I don’t know if you guys have ever experienced this – after a period of being alone (well, not alone, single), you reach a point when even the thought of being with someone seems like a terrible hassle. I mean, sometimes you wake up in the morning and you look like you could scare away little kids…and you’re cool with it. But if you got a bf/gf on the other hand, you’d have to look all cute/fresh/(fill in with any other positive adjectives that seem appropriate to you) from early in the morning and damn if you feel like going through that bother. So? Do any of you guys recognize themselves? I’m sure you do 😛
It seems to me that it’s so hard, after losing a feeling, or after just letting go of it because there’s nothing left to do with it, to get it back.

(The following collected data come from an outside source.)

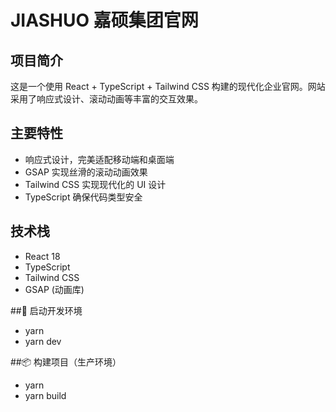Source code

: # JIASHUO 嘉硕集团官网

## 项目简介

这是一个使用 React + TypeScript + Tailwind CSS 构建的现代化企业官网。网站采用了响应式设计、滚动动画等丰富的交互效果。

## 主要特性

- 响应式设计，完美适配移动端和桌面端
- GSAP 实现丝滑的滚动动画效果
- Tailwind CSS 实现现代化的 UI 设计
- TypeScript 确保代码类型安全

## 技术栈

- React 18
- TypeScript
- Tailwind CSS
- GSAP (动画库)

##🚀 启动开发环境
- yarn
- yarn dev

##📦 构建项目（生产环境）
- yarn
- yarn build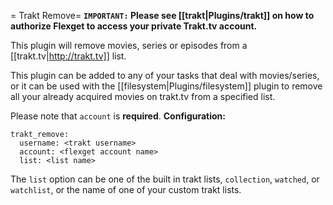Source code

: = Trakt Remove=
**`IMPORTANT:` Please see [[trakt|Plugins/trakt]] on how to authorize Flexget to access your private Trakt.tv account.**

This plugin will remove movies, series or episodes from a [[trakt.tv|http://trakt.tv]] list.

This plugin can be added to any of your tasks that deal with movies/series, or it can be used with the [[filesystem|Plugins/filesystem]] plugin to remove all your already acquired movies on trakt.tv from a specified list.

Please note that `account` is **required**.
**Configuration:**


    trakt_remove:
      username: <trakt username>
      account: <flexget account name>
      list: <list name>


The `list` option can be one of the built in trakt lists, `collection`, `watched`, or `watchlist`, or the name of one of your custom trakt lists.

You need a really intense jolt to wake up a heart that’s gone into a self-inflicted hibernation. And after a long while of trying to find that intense spark, one tends to become more picky, more self-critical and critical of others also…in a nutshell, kinda cynical. And this is a treacherous type of attitude, because it feeds on itself and you find yourself stuck in a pretty routine existence, devoid of any true exaltations. And the worst part – you’re fine with it.
I would like to find out from you guys if you’ve ever gone through something like that? The cynicism baby is obviously me, but maybe not all of us go through the cynicism stage.